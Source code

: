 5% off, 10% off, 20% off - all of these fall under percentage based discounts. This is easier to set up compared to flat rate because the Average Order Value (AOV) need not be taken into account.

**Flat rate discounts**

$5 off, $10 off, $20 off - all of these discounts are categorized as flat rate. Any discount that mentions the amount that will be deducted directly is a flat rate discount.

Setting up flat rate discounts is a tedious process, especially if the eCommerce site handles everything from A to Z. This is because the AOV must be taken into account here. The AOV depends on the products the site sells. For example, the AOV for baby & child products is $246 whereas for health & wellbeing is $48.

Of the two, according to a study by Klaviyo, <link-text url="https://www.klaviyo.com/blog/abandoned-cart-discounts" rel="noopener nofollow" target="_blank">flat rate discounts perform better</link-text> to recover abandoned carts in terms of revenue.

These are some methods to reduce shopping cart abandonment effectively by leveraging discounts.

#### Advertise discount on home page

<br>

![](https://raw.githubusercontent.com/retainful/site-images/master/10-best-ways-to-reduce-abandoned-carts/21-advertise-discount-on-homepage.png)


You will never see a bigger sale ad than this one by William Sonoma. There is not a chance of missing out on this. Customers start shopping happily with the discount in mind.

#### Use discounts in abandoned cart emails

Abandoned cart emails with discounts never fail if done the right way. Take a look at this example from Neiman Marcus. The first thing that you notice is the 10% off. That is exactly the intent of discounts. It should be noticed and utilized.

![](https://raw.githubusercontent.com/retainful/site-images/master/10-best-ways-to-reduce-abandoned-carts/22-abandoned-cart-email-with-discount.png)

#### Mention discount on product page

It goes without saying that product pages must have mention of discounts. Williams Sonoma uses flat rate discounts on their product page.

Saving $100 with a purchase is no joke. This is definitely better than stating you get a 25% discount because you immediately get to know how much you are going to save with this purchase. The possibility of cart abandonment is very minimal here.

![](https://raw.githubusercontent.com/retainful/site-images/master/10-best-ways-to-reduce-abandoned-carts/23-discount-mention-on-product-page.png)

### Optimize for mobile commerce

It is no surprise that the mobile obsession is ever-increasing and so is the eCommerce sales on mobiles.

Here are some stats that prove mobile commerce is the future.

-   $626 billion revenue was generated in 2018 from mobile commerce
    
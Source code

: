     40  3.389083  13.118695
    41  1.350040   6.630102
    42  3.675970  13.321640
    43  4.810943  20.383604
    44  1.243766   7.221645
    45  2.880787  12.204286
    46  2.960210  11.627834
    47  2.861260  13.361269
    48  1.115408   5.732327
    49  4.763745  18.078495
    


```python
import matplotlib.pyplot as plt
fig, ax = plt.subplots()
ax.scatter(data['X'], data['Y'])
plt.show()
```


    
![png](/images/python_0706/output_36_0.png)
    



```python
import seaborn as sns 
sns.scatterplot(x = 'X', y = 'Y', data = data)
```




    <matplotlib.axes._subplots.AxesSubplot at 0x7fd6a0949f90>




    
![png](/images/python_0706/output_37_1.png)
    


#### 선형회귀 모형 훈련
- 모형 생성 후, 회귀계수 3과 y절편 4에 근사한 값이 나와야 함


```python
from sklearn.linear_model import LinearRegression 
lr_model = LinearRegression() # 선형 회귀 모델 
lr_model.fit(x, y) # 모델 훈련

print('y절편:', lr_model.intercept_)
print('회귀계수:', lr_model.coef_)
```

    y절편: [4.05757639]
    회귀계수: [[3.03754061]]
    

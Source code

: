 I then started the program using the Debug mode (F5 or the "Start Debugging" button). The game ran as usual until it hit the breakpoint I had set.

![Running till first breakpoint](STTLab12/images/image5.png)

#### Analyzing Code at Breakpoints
■ ■ ■ ■
- [THE PROBLEM] Starting at the first line and ending at the last, retype the entries above.

- [WRITTEN ANSWER]
Source code

: 5% off, 10% off, 20% off - all of these fall under percentage based discounts. This is easier to set up compared to flat rate because the Average Order Value (AOV) need not be taken into account.

**Flat rate discounts**

$5 off, $10 off, $20 off - all of these discounts are categorized as flat rate. Any discount that mentions the amount that will be deducted directly is a flat rate discount.

Setting up flat rate discounts is a tedious process, especially if the eCommerce site handles everything from A to Z. This is because the AOV must be taken into account here. The AOV depends on the products the site sells. For example, the AOV for baby & child products is $246 whereas for health & wellbeing is $48.

Of the two, according to a study by Klaviyo, <link-text url="https://www.klaviyo.com/blog/abandoned-cart-discounts" rel="noopener nofollow" target="_blank">flat rate discounts perform better</link-text> to recover abandoned carts in terms of revenue.

These are some methods to reduce shopping cart abandonment effectively by leveraging discounts.

#### Advertise discount on home page

<br>

![](https://raw.githubusercontent.com/retainful/site-images/master/10-best-ways-to-reduce-abandoned-carts/21-advertise-discount-on-homepage.png)


You will never see a bigger sale ad than this one by William Sonoma. There is not a chance of missing out on this. Customers start shopping happily with the discount in mind.

#### Use discounts in abandoned cart emails

Abandoned cart emails with discounts never fail if done the right way. Take a look at this example from Neiman Marcus. The first thing that you notice is the 10% off. That is exactly the intent of discounts. It should be noticed and utilized.

![](https://raw.githubusercontent.com/retainful/site-images/master/10-best-ways-to-reduce-abandoned-carts/22-abandoned-cart-email-with-discount.png)

#### Mention discount on product page

It goes without saying that product pages must have mention of discounts. Williams Sonoma uses flat rate discounts on their product page.

Saving $100 with a purchase is no joke. This is definitely better than stating you get a 25% discount because you immediately get to know how much you are going to save with this purchase. The possibility of cart abandonment is very minimal here.

![](https://raw.githubusercontent.com/retainful/site-images/master/10-best-ways-to-reduce-abandoned-carts/23-discount-mention-on-product-page.png)

### Optimize for mobile commerce

It is no surprise that the mobile obsession is ever-increasing and so is the eCommerce sales on mobiles.

Here are some stats that prove mobile commerce is the future.

-   $626 billion revenue was generated in 2018 from mobile commerce
    
Source code

:     40  3.389083  13.118695
    41  1.350040   6.630102
    42  3.675970  13.321640
    43  4.810943  20.383604
    44  1.243766   7.221645
    45  2.880787  12.204286
    46  2.960210  11.627834
    47  2.861260  13.361269
    48  1.115408   5.732327
    49  4.763745  18.078495
    


```python
import matplotlib.pyplot as plt
fig, ax = plt.subplots()
ax.scatter(data['X'], data['Y'])
plt.show()
```


    
![png](/images/python_0706/output_36_0.png)
    



```python
import seaborn as sns 
sns.scatterplot(x = 'X', y = 'Y', data = data)
```




    <matplotlib.axes._subplots.AxesSubplot at 0x7fd6a0949f90>




    
![png](/images/python_0706/output_37_1.png)
    


#### 선형회귀 모형 훈련
- 모형 생성 후, 회귀계수 3과 y절편 4에 근사한 값이 나와야 함


```python
from sklearn.linear_model import LinearRegression 
lr_model = LinearRegression() # 선형 회귀 모델 
lr_model.fit(x, y) # 모델 훈련

print('y절편:', lr_model.intercept_)
print('회귀계수:', lr_model.coef_)
```

    y절편: [4.05757639]
    회귀계수: [[3.03754061]]
    

Source code

: I then started the program using the Debug mode (F5 or the "Start Debugging" button). The game ran as usual until it hit the breakpoint I had set.

![Running till first breakpoint](STTLab12/images/image5.png)

#### Analyzing Code at Breakpoints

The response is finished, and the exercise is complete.